Cosa succede se non si risponde alla proposta di definizione della Corte di Cassazione ex art. 380-bis c.p.c.?
Se la parte ricorrente non deposita un’istanza per la decisione del ricorso entro quaranta giorni dalla comunicazione della proposta, il ricorso si considera legalmente rinunciato e il giudizio viene dichiarato estinto.
In caso di estinzione del giudizio per mancata richiesta di decisione, chi paga le spese legali?
La parte ricorrente, la cui inerzia ha causato la rinuncia e la conseguente estinzione, è condannata a pagare le spese del giudizio di legittimità sostenute dalla parte controricorrente.
La Corte di Cassazione esamina il merito del ricorso se il giudizio viene dichiarato estinto?

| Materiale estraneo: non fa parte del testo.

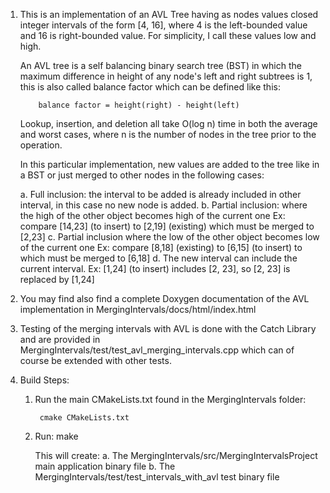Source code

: 1.  This is an implementation of an AVL Tree having as nodes values closed integer intervals of the form
    [4, 16], where 4 is the left-bounded value and 16 is right-bounded value. 
    For simplicity, I call these values low and high. 

    An AVL tree is a self balancing binary search tree (BST) in which the maximum difference in height of any node's
    left and right subtrees is 1, this is also called balance factor which can be defined like this:

			balance factor = height(right) - height(left)

	Lookup, insertion, and deletion all take O(log n) time in both the average and worst cases, 
	where n is the number of nodes in the tree prior to the operation.

	In this particular implementation, new values are added to the tree like in a BST or just merged to other
	nodes in the following cases:

	a. Full inclusion: the interval to be added is already included in other interval, in this case no new 
	   node is added.
	b. Partial inclusion: where the high of the other object becomes high of the current one
			Ex: compare [14,23] (to insert) to [2,19] (existing) which must be merged to [2,23]
	c. Partial inclusion where the low of the other object becomes low of the current one
			Ex: compare [8,18] (existing) to [6,15] (to insert) to  which must be merged to [6,18]
	d. The new interval can include the current interval. 
			Ex: [1,24] (to insert) includes [2, 23], so [2, 23] is replaced by [1,24]
 
2.  You may find also find a complete Doxygen documentation of the AVL implementation in MergingIntervals/docs/html/index.html
 
3.  Testing of the merging intervals with AVL is done with the Catch Library and are provided in
		MergingIntervals/test/test_avl_merging_intervals.cpp which can of course be extended with other
		tests.
        
3.  Build Steps:

	1. Run the main CMakeLists.txt found in the MergingIntervals folder:
	
			cmake CMakeLists.txt
			
	2. Run: make 
	
		This will create:
		  a. The MergingIntervals/src/MergingIntervalsProject main application binary file 
		  b. The MergingIntervals/test/test_intervals_with_avl test binary file

	
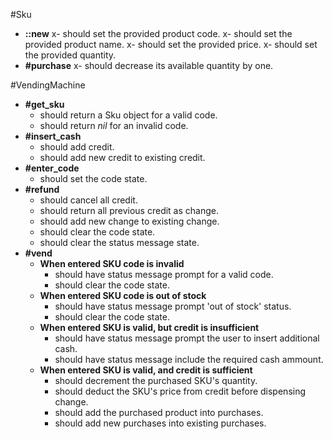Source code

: #Sku

* **::new**
  x- should set the provided product code.
  x- should set the provided product name.
  x- should set the provided price.
  x- should set the provided quantity.
* **\#purchase**
  x- should decrease its available quantity by one.

#VendingMachine

* **\#get_sku**
  * should return a Sku object for a valid code.
  * should return *nil* for an invalid code.
* **\#insert_cash**
  * should add credit.
  * should add new credit to existing credit.
* **\#enter_code**
  * should set the code state.
* **\#refund**
  * should cancel all credit.
  * should return all previous credit as change.
  * should add new change to existing change.
  * should clear the code state.
  * should clear the status message state.
* **\#vend**
  * **When entered SKU code is invalid**
    * should have status message prompt for a valid code.
    * should clear the code state.
  * **When entered SKU code is out of stock**
    * should have status message prompt 'out of stock' status.
    * should clear the code state.
  * **When entered SKU is valid, but credit is insufficient**
    * should have status message prompt the user to insert additional cash.
    * should have status message include the required cash ammount.
  * **When entered SKU is valid, and credit is sufficient**
    * should decrement the purchased SKU's quantity.
    * should deduct the SKU's price from credit before dispensing change.
    * should add the purchased product into purchases.
    * should add new purchases into existing purchases.
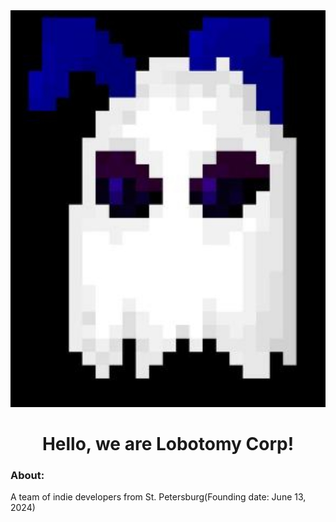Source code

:<img src="profile/logo.jpg">
<h1 align="center">Hello, we are Lobotomy Corp!</h1>
<h3 align="left">About:</h3>
<p align="left">A team of indie developers from St. Petersburg(Founding date: June 13, 2024)</p>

No, in caso di estinzione del giudizio per motivi procedurali come la rinuncia, la Corte non entra nel merito delle questioni legali sollevate. Si limita a dichiarare la chiusura del processo, rendendo definitiva la sentenza impugnata.
Testo del provvedimento
Decreto di Cassazione Civile Sez. 5 Num. 22518 Anno 2025
Civile Decr. Sez. 5 Num. 22518 Anno 2025
Presidente:
Relatore:
Data pubblicazione: 04/08/2025
DECRETO
sul ricorso iscritto al n. 5804/2025 R.G. proposto da: RAGIONE_SOCIALE in persona del legale rappresentante pro tempore , rappresentata e difeso da ll’avvocato NOME COGNOME (pec EMAIL, giusta procura speciale in atti, e domiciliata presso la cancelleria della Corte di Cassazione, Roma –INDIRIZZO
-ricorrente-
contro
RAGIONE_SOCIALE domiciliata in ROMA INDIRIZZO presso l’AVVOCATURA GENERALE DELLO STATO . che la rappresenta e difende
-controricorrente-
avverso la SENTENZA di CORTE DI GIUSTIZIA TRIBUTARIA II GRADO SARDEGNA n.767/2024 depositata il 31/07/2024 Vista la proposta di definizione del giudizio formulata ai sensi dell’art. 380 -bis c.p.c. e comunicata alle parti;
Considerato che è trascorso il termine di giorni quaranta dalla comunicazione della anzidetta proposta senza che la parte ricorrente abbia chiesto la decisione del ricorso;
Ritenuto, pertanto, che – a norma dell’art. 380 -bis, secondo comma, c.p.c. – il ricorso deve intendersi rinunciato e deve provvedersi a dichiarare l’estinzione del giudizio di cassazione ai sensi dell’art. 391 cod. proc. civ.;
Ritenuto che, a norma dell’art. 391, secondo comma, c.p.c., deve provvedersi sulle spese processuali, che vanno liquidate come in dispositivo;
P.Q.M.
Dichiara estinto il giudizio di Cassazione.
Condanna la parte ricorrente al pagamento, in favore della parte controricorrente, delle spese del giudizio di legittimità, che liquida in euro 2.940,00 per compensi, oltre alle spese prenotate a debito.